New research has uncovered a startling gap between what consumers expect and what businesses are currently providing—despite a wealth of data available about customer behavior and purchasing choices, companies have a long way to go in terms of effectively using this data to better meet expectations. A new consumer and IT business survey from big data integration software Talend, conducted by Researchscape, reveals that while 88 percent of IT leaders believe their organization truly understands its customers, only 61 percent of consumers feel companies understand their needs.
Sixty-three percent of IT respondents indicated that using data to better understand customers is a top business priority for 2017, with 80 percent of companies ranking it at an eight or above on a 10-point scale. Due to the strategic nature of customer-360 initiatives, many are being led by C-Level executives: CEOs or COOs hold this responsibility at nearly half of participating companies (42% combined), followed by CIOs and CTOs (39% combined). Today’s IT organizations also recognize the importance of putting customer data in the hands of more employees, with 80 percent of surveyed companies indicating they’re making customer data accessible across multiple business units.

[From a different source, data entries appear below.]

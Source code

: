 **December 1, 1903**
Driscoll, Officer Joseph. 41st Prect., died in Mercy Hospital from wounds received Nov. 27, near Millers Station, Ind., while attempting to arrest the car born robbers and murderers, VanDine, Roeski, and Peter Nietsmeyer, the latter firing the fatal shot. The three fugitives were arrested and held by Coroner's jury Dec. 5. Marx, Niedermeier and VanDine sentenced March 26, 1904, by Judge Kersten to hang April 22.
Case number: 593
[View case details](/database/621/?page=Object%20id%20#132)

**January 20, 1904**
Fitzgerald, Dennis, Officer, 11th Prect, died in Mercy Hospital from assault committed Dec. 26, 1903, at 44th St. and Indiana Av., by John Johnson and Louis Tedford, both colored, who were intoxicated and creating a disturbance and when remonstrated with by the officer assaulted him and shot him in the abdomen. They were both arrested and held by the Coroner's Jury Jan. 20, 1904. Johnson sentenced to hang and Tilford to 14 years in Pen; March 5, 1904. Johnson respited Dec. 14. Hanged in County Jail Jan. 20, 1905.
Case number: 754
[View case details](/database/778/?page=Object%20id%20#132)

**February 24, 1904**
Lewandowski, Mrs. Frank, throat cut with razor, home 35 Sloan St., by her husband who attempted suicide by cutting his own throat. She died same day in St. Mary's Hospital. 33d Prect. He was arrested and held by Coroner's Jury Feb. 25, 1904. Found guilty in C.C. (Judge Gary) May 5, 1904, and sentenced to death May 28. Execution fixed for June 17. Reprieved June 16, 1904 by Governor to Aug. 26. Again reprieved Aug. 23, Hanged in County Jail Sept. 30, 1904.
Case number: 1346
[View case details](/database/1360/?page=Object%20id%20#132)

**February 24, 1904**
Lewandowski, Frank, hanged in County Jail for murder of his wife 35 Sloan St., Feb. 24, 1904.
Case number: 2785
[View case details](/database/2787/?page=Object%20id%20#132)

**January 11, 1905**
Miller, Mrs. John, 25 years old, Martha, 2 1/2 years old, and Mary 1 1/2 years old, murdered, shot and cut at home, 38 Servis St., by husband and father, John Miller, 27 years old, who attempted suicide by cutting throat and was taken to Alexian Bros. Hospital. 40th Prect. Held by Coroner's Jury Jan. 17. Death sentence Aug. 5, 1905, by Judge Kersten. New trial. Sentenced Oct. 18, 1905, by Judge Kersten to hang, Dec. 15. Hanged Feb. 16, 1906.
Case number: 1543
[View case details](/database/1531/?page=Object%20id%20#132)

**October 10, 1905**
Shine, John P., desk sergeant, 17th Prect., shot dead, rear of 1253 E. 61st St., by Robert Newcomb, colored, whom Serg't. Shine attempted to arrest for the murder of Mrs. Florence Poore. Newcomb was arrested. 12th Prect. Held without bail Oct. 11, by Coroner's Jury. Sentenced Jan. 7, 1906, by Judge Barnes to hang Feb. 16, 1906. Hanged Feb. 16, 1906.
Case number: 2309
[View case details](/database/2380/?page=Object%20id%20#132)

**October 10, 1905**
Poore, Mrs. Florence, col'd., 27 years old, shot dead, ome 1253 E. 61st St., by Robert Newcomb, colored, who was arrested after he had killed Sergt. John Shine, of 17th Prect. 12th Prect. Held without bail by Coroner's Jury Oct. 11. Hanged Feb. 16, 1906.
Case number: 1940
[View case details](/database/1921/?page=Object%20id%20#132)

“Our survey shows most consumers are data driven, with 57 percent reporting they rely on data to inform buying decisions,” said Ashley Stirrup, chief marketing officer at Talend, in a news release. “While the majority of companies recognize the importance of data in driving company strategy, many are just scratching the surface when it comes to understanding the dramatic impact customer-360 initiatives can have on increasing their ‘share of wallet’ and inspiring lasting customer loyalty.”
Approximately 80 percent of IT respondents indicated their budgets have grown over the past five years. Under increasing pressure to improve the customer experience, many have invested that budget in a range of customer relationship management tools, including:
- Live chat (66%)
- Data visualization (60%)
- Speech recognition (52%)
- Retargeting tools (58%)
Despite the seemingly heavy investment by IT in customer support tools, many businesses still do not systematically track basic customer feedback. Fifty percent or less of the surveyed companies are deploying elementary barometers of customer satisfaction, such as:
- Online reviews (used by only 36% of respondents)
- Social media sentiment (utilized by only 43%); and
- Past purchase or communication preferences (employed by only 50% combined).
The consumer survey showed that online reviews have become the new word of mouth for many, with 40 percent indicating these forums have the greatest impact on large purchases—almost twice the weight of friend and family recommendations. Additionally, fifty-seven percent of respondents listed “having a negative review unaddressed while continuing to receive offers for similar products” as the top reason they would ‘break up’ with a brand. Other reasons cited by consumers for ‘breaking up’ with a company include:
- If the company falls victim to a data breach (53%)
- Not providing live/real-time customer service support (42%)
Overall, the survey suggests there is still room for organizations to use data more effectively to better understand and address customer needs. The rewards for improvement may be compelling—industry research suggests businesses are losing $62 billion per year through poor customer service. As big data and cloud tools improve, customer acquisition and retention may become increasingly competitive. Companies can seize today’s window of opportunity by optimizing customer management tools and data to keep pace with constantly evolving consumer needs, deliver top notch engagements, and maintain a competitive edge.
To better understand how companies and consumers use data and interact with each other, Talend commissioned Researchscape International to survey 361 IT leaders and 1,094 consumers in the United States, the UK, France, and Germany. For each country, participants were quota sampled to match national census data for 18 to 64-year-olds, across 32 distinct groups of gender, age range, and region.